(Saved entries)
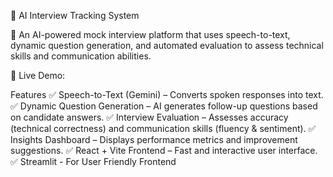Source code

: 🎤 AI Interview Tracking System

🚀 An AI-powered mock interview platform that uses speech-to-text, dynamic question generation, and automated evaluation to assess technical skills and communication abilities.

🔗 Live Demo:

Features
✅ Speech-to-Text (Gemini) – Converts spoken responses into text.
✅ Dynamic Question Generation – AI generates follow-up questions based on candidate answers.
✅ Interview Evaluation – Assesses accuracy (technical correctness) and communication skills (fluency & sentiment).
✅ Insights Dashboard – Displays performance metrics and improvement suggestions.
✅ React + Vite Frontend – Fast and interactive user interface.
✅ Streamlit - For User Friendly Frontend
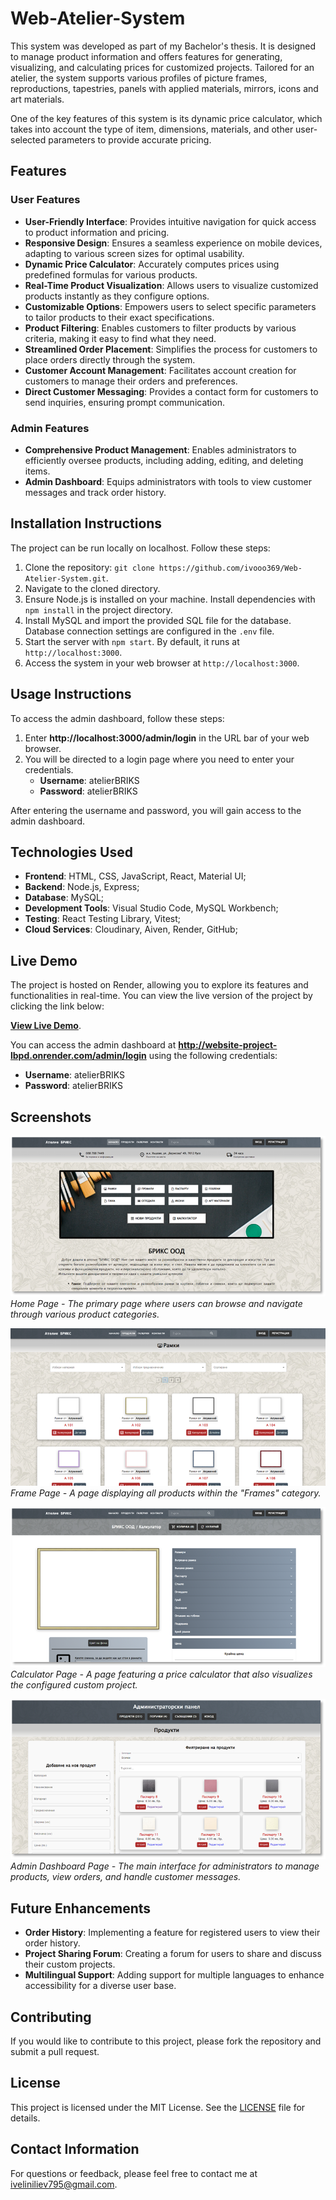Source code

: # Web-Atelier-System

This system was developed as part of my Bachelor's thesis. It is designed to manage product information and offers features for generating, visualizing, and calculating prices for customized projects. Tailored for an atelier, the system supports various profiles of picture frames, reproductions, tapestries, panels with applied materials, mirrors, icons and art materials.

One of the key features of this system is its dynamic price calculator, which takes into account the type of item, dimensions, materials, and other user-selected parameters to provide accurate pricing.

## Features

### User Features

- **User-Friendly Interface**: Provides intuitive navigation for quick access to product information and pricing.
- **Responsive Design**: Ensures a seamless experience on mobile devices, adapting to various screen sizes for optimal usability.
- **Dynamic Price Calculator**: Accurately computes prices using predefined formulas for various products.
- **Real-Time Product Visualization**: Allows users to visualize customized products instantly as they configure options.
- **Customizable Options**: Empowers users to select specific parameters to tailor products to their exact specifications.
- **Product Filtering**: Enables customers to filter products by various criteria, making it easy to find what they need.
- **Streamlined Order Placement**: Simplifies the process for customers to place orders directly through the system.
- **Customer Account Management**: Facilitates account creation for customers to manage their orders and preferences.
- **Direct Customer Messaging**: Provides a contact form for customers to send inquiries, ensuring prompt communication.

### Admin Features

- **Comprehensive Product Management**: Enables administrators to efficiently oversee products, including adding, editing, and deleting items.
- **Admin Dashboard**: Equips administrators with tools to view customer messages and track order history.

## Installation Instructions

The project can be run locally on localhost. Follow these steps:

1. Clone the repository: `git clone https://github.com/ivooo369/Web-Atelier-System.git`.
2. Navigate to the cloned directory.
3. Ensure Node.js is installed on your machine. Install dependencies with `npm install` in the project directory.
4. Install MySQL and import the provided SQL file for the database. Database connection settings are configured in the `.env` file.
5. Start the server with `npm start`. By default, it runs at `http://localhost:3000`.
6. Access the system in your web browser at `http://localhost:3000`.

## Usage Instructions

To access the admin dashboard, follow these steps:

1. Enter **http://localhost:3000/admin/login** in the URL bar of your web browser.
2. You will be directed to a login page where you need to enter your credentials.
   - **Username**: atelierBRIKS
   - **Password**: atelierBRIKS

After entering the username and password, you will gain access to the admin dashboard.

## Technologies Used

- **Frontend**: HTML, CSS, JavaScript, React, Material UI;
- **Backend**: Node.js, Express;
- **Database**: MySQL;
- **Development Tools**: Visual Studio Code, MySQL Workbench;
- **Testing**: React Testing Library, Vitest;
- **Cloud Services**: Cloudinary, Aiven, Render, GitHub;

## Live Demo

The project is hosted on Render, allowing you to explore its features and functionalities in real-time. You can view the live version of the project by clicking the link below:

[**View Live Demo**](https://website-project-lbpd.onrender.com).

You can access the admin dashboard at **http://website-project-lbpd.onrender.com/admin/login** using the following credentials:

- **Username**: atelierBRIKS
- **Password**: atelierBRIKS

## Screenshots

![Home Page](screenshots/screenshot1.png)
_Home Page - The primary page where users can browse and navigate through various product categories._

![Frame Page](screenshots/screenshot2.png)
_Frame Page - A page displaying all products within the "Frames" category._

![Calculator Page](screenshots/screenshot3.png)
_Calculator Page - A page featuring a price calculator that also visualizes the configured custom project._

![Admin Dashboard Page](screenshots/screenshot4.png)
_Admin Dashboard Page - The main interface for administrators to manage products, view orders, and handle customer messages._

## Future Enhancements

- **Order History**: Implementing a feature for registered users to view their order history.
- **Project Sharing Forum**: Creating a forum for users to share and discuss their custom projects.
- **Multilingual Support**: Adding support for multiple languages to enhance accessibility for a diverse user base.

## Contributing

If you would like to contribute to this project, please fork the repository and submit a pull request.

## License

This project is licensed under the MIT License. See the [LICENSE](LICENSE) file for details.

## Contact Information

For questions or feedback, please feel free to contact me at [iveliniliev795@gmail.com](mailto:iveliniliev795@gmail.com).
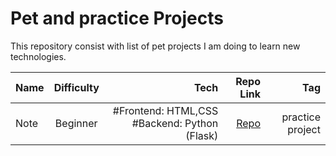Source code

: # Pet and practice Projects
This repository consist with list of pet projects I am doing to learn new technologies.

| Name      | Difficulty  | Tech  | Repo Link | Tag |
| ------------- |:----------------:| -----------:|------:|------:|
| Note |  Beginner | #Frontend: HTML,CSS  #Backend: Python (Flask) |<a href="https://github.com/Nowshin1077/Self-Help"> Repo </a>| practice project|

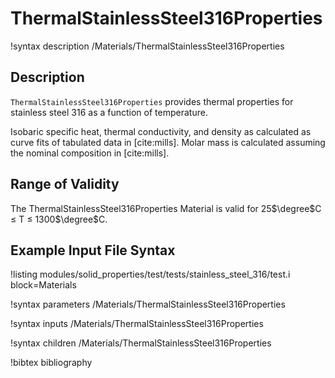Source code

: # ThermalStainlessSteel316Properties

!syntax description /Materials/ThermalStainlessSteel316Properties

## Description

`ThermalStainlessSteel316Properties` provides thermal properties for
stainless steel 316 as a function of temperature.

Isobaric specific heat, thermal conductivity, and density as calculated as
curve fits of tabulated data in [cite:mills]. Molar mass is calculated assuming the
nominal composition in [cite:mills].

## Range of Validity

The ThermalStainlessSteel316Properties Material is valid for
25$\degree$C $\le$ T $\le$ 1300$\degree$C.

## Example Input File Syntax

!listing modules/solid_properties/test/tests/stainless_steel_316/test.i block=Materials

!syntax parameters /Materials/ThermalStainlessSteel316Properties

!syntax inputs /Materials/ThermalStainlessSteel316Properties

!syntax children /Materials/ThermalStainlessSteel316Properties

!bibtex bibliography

- **What this task involves**
Each record should be quoted exactly, with the images omitted.

- **Exercise solution**
Source code

: 🎤 AI Interview Tracking System

🚀 An AI-powered mock interview platform that uses speech-to-text, dynamic question generation, and automated evaluation to assess technical skills and communication abilities.

🔗 Live Demo:

Features
✅ Speech-to-Text (Gemini) – Converts spoken responses into text.
✅ Dynamic Question Generation – AI generates follow-up questions based on candidate answers.
✅ Interview Evaluation – Assesses accuracy (technical correctness) and communication skills (fluency & sentiment).
✅ Insights Dashboard – Displays performance metrics and improvement suggestions.
✅ React + Vite Frontend – Fast and interactive user interface.
✅ Streamlit - For User Friendly Frontend
Source code

: # Web-Atelier-System

This system was developed as part of my Bachelor's thesis. It is designed to manage product information and offers features for generating, visualizing, and calculating prices for customized projects. Tailored for an atelier, the system supports various profiles of picture frames, reproductions, tapestries, panels with applied materials, mirrors, icons and art materials.

One of the key features of this system is its dynamic price calculator, which takes into account the type of item, dimensions, materials, and other user-selected parameters to provide accurate pricing.

## Features

### User Features

- **User-Friendly Interface**: Provides intuitive navigation for quick access to product information and pricing.
- **Responsive Design**: Ensures a seamless experience on mobile devices, adapting to various screen sizes for optimal usability.
- **Dynamic Price Calculator**: Accurately computes prices using predefined formulas for various products.
- **Real-Time Product Visualization**: Allows users to visualize customized products instantly as they configure options.
- **Customizable Options**: Empowers users to select specific parameters to tailor products to their exact specifications.
- **Product Filtering**: Enables customers to filter products by various criteria, making it easy to find what they need.
- **Streamlined Order Placement**: Simplifies the process for customers to place orders directly through the system.
- **Customer Account Management**: Facilitates account creation for customers to manage their orders and preferences.
- **Direct Customer Messaging**: Provides a contact form for customers to send inquiries, ensuring prompt communication.

### Admin Features

- **Comprehensive Product Management**: Enables administrators to efficiently oversee products, including adding, editing, and deleting items.
- **Admin Dashboard**: Equips administrators with tools to view customer messages and track order history.

## Installation Instructions

The project can be run locally on localhost. Follow these steps:

1. Clone the repository: `git clone https://github.com/ivooo369/Web-Atelier-System.git`.
2. Navigate to the cloned directory.
3. Ensure Node.js is installed on your machine. Install dependencies with `npm install` in the project directory.
4. Install MySQL and import the provided SQL file for the database. Database connection settings are configured in the `.env` file.
5. Start the server with `npm start`. By default, it runs at `http://localhost:3000`.
6. Access the system in your web browser at `http://localhost:3000`.

## Usage Instructions

To access the admin dashboard, follow these steps:

1. Enter **http://localhost:3000/admin/login** in the URL bar of your web browser.
2. You will be directed to a login page where you need to enter your credentials.
   - **Username**: atelierBRIKS
   - **Password**: atelierBRIKS

After entering the username and password, you will gain access to the admin dashboard.

## Technologies Used

- **Frontend**: HTML, CSS, JavaScript, React, Material UI;
- **Backend**: Node.js, Express;
- **Database**: MySQL;
- **Development Tools**: Visual Studio Code, MySQL Workbench;
- **Testing**: React Testing Library, Vitest;
- **Cloud Services**: Cloudinary, Aiven, Render, GitHub;

## Live Demo

The project is hosted on Render, allowing you to explore its features and functionalities in real-time. You can view the live version of the project by clicking the link below:

[**View Live Demo**](https://website-project-lbpd.onrender.com).

You can access the admin dashboard at **http://website-project-lbpd.onrender.com/admin/login** using the following credentials:

- **Username**: atelierBRIKS
- **Password**: atelierBRIKS

## Screenshots

![Home Page](screenshots/screenshot1.png)
_Home Page - The primary page where users can browse and navigate through various product categories._

![Frame Page](screenshots/screenshot2.png)
_Frame Page - A page displaying all products within the "Frames" category._

![Calculator Page](screenshots/screenshot3.png)
_Calculator Page - A page featuring a price calculator that also visualizes the configured custom project._

![Admin Dashboard Page](screenshots/screenshot4.png)
_Admin Dashboard Page - The main interface for administrators to manage products, view orders, and handle customer messages._

## Future Enhancements

- **Order History**: Implementing a feature for registered users to view their order history.
- **Project Sharing Forum**: Creating a forum for users to share and discuss their custom projects.
- **Multilingual Support**: Adding support for multiple languages to enhance accessibility for a diverse user base.

## Contributing

If you would like to contribute to this project, please fork the repository and submit a pull request.

## License

This project is licensed under the MIT License. See the [LICENSE](LICENSE) file for details.

## Contact Information

For questions or feedback, please feel free to contact me at [iveliniliev795@gmail.com](mailto:iveliniliev795@gmail.com).
Source code

: # Pet and practice Projects
This repository consist with list of pet projects I am doing to learn new technologies.

| Name      | Difficulty  | Tech  | Repo Link | Tag |
| ------------- |:----------------:| -----------:|------:|------:|
| Note |  Beginner | #Frontend: HTML,CSS  #Backend: Python (Flask) |<a href="https://github.com/Nowshin1077/Self-Help"> Repo </a>| practice project|

Source code

: # ThermalStainlessSteel316Properties

!syntax description /Materials/ThermalStainlessSteel316Properties

## Description

`ThermalStainlessSteel316Properties` provides thermal properties for
stainless steel 316 as a function of temperature.

Isobaric specific heat, thermal conductivity, and density as calculated as
curve fits of tabulated data in [cite:mills]. Molar mass is calculated assuming the
nominal composition in [cite:mills].

## Range of Validity

The ThermalStainlessSteel316Properties Material is valid for
25$\degree$C $\le$ T $\le$ 1300$\degree$C.

## Example Input File Syntax

!listing modules/solid_properties/test/tests/stainless_steel_316/test.i block=Materials

!syntax parameters /Materials/ThermalStainlessSteel316Properties

!syntax inputs /Materials/ThermalStainlessSteel316Properties

!syntax children /Materials/ThermalStainlessSteel316Properties

!bibtex bibliography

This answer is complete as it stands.